O fascínio do Narciso

Narciso era um belo rapaz que todos os dias ia contemplar a sua própria beleza a um lago. Narciso estava tão fascinado por si mesmo que certo dia caiu dentro do lago e morreu afogado. No lugar onde caiu nasceu uma flor a que chamaram Narciso. E assim, nasceu uma lenda...


Através da tradição oral, esta e muitas outras lendas chegaram aos nossos dias. São tantas que hoje torna-se difícil separar o que é realidade, do que poderá ser meramente ficção, e a verdade é que muitos acreditam nelas.

A lenda de Narciso pode explicar e alertar para a crença de uns e para a descrença de outros. O egocentrismo dos nossos dias e o fascínio que sentimos por nós próprios, tal como Narciso, faz com que muitas vezes julguemos as nossas verdades – entenda-se crenças – como realidades absolutas.

Voltemos ao Narciso, desta vez à forma como Oscar Wilde acabava a história. Ele dizia que quando Narciso morreu vieram as Oréiades - deusas do bosque – e viram o lago de água doce transformado num cântaro de lágrimas salgadas. “Porque choras?” – perguntaram as Oréiades. “Choro por Narciso” – respondeu o lago. As Oréiades não ficaram surpreendidas, afinal sempre tinham corrido atrás do Narciso pelo bosque e – pensavam elas – o lago era o único que contemplara de perto a sua beleza! E acreditavam piamente nesta verdade, aliás tinham necessidade de acreditar nela para entender a essência da sua “busca”... Mas seria o lago conhecedor da beleza de Narciso? Terão os nossos olhos o mesmo protótipo de beleza? Todos conseguirão alcançar os mesmos horizontes e visualizar as mesmas dimensões?

O lago ficou durante muito tempo silencioso aquando da pergunta das Oréiades - “quem mais do que tu poderia conhecer a beleza de Narciso?”- e, por fim, respondeu: “eu choro por Narciso mas nunca tinha percebido que ele era belo.” Posso revelar-lhes que o lago chorava por Narciso porque todas as vezes que Narciso se debruçava sobre as suas águas, o lago podia ver, no fundo dos seus olhos, a sua própria beleza refletida.

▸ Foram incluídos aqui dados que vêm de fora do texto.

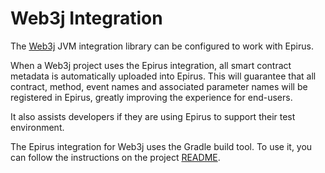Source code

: # Web3j Integration

The [Web3j](https://web3j.io) JVM integration library can be configured to work with Epirus. 

When a Web3j project uses the Epirus integration, all smart contract metadata is automatically uploaded into Epirus. This will guarantee that all contract, method, event names and associated parameter names will be registered in Epirus, greatly improving the experience for end-users.

It also assists developers if they are using Epirus to support their test environment.

The Epirus integration for Web3j uses the Gradle build tool. To use it, you can follow the instructions on the project [README](https://github.com/web3j/epirus-gradle-plugin).
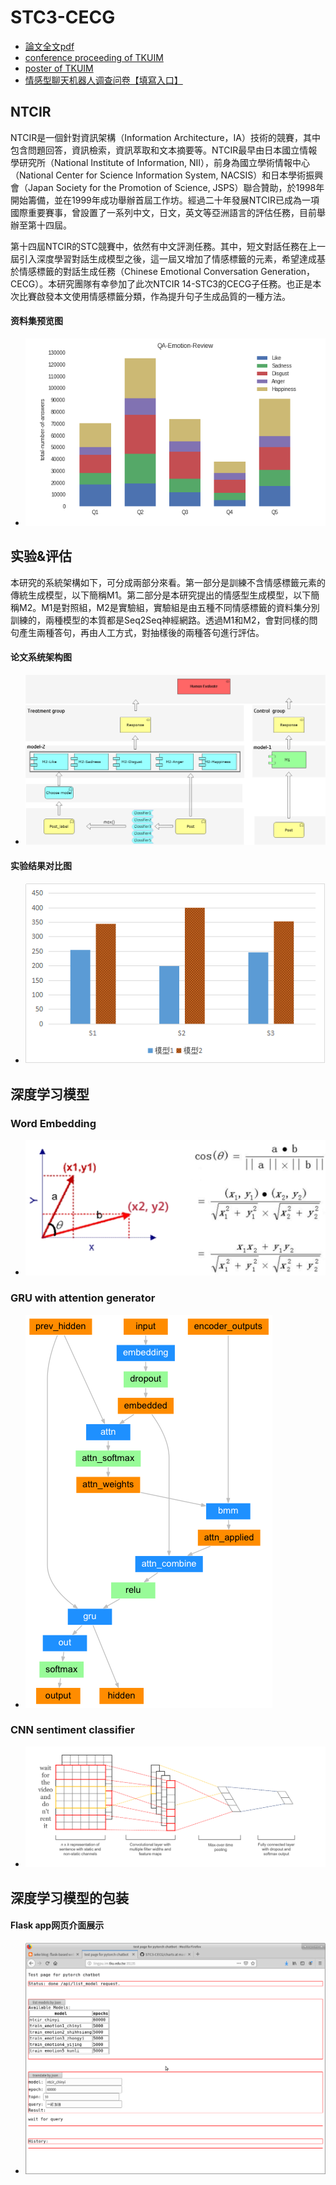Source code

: # STC3-CECG
* [論文全文pdf](https://github.com/a362758199/STC3-CECG/blob/master/%E9%9B%A2%E6%A0%A1%E7%89%88%E8%AB%96%E6%96%87%E6%9C%AC%E6%96%87627.pdf)
* [conference proceeding of TKUIM](https://github.com/a362758199/STC3-CECG/blob/master/NTCIR-14_paper_27_v6.pdf)
* [poster of TKUIM](https://github.com/a362758199/STC3-CECG/blob/master/NTCIR14-STC-TKUIM-Wei%20Shih%20chieh-poster.pdf)
* [情感型聊天机器人调查问卷【填寫入口】](https://docs.google.com/forms/d/e/1FAIpQLSc1oNbpzHLD4xNwdjNIHjc63ZCseXR9jTyYFLQfcycAfscXiA/viewform?usp=sf_link)
## NTCIR
NTCIR是一個針對資訊架構（Information Architecture，IA）技術的競賽，其中包含問題回答，資訊檢索，資訊萃取和文本摘要等。NTCIR最早由日本國立情報學研究所（National Institute of Information, NII），前身為國立學術情報中心（National Center for Science Information System, NACSIS）和日本學術振興會（Japan Society for the Promotion of Science, JSPS）聯合贊助，於1998年開始籌備，並在1999年成功舉辦首屆工作坊。經過二十年發展NTCIR已成為一項國際重要賽事，曾設置了一系列中文，日文，英文等亞洲語言的評估任務，目前舉辦至第十四屆。
	
第十四屆NTCIR的STC競賽中，依然有中文評測任務。其中，短文對話任務在上一屆引入深度學習對話生成模型之後，這一屆又增加了情感標籤的元素，希望達成基於情感標籤的對話生成任務（Chinese Emotional Conversation Generation，CECG）。本研究團隊有幸參加了此次NTCIR 14-STC3的CECG子任務。也正是本次比賽啟發本文使用情感標籤分類，作為提升句子生成品質的一種方法。
#### 资料集预览图
* ![image](https://github.com/a362758199/STC3-CECG/blob/master/charts/%E8%B5%84%E6%96%99%E9%9B%86%E9%A2%84%E8%A7%88.PNG)
## 实验&评估
本研究的系統架構如下，可分成兩部分來看。第一部分是訓練不含情感標籤元素的傳統生成模型，以下簡稱M1。第二部分是本研究提出的情感型生成模型，以下簡稱M2。M1是對照組，M2是實驗組，實驗組是由五種不同情感標籤的資料集分別訓練的，兩種模型的本質都是Seq2Seq神經網路。透過M1和M2，會對同樣的問句產生兩種答句，再由人工方式，對抽樣後的兩種答句進行評估。

#### 论文系统架构图
* ![image](https://github.com/a362758199/STC3-CECG/blob/master/charts/%E4%B8%AD%E4%B8%80%E8%AB%96%E6%96%87%E7%B3%BB%E7%B5%B1%E6%9E%B6%E6%A7%8B%E5%9C%96.png) 

#### 实验结果对比图 
* ![image](https://github.com/a362758199/STC3-CECG/blob/master/charts/问卷實驗結果對比圖.png)

## 深度学习模型
### Word Embedding
* ![image](https://github.com/a362758199/STC3-CECG/blob/master/charts/%E4%BD%99%E5%BC%A6%E7%9B%B8%E4%BC%BC%E5%BA%A6.png)
### GRU with attention generator
* ![image](https://github.com/a362758199/STC3-CECG/blob/master/charts/attention-decoder-network.png)
### CNN sentiment classifier
* ![image](https://github.com/a362758199/STC3-CECG/blob/master/charts/CNN%20classification.png)

## 深度学习模型的包装
#### Flask app网页介面展示
* ![image](https://github.com/a362758199/STC3-CECG/blob/master/charts/%E8%9E%A2%E5%B9%95%E5%BF%AB%E7%85%A7_2019-08-27_03-39-08.png)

O mundo das aparências é demasiado complexo e cada um de nós tem uma maneira diferente de apreender o sentido das coisas, mas todos procuramos nelas uma resposta para a nossa crença pessoal. Sempre existiu uma linguagem que está para além das palavras. É nesse limiar, que separa o visível do invisível e o palpável do não palpável, que residem muitas das respostas às nossas perguntas.

Eu acredito naquilo que a minha crença me faz acreditar e considero que, embora este texto seja simbólico, contém verdades que o nosso pensamento se recusa a aceitar, talvez pela sua simplicidade. Ou porque possui uma linguagem dirigida ao coração e não há razão.

O importante é cada um seguir o seu sonho, nem que para isso tenhamos que enfrentar as maiores dificuldades, atravessar desertos e defrontar os mistérios que acompanham e acompanharão o Homem desde o começo dos tempos.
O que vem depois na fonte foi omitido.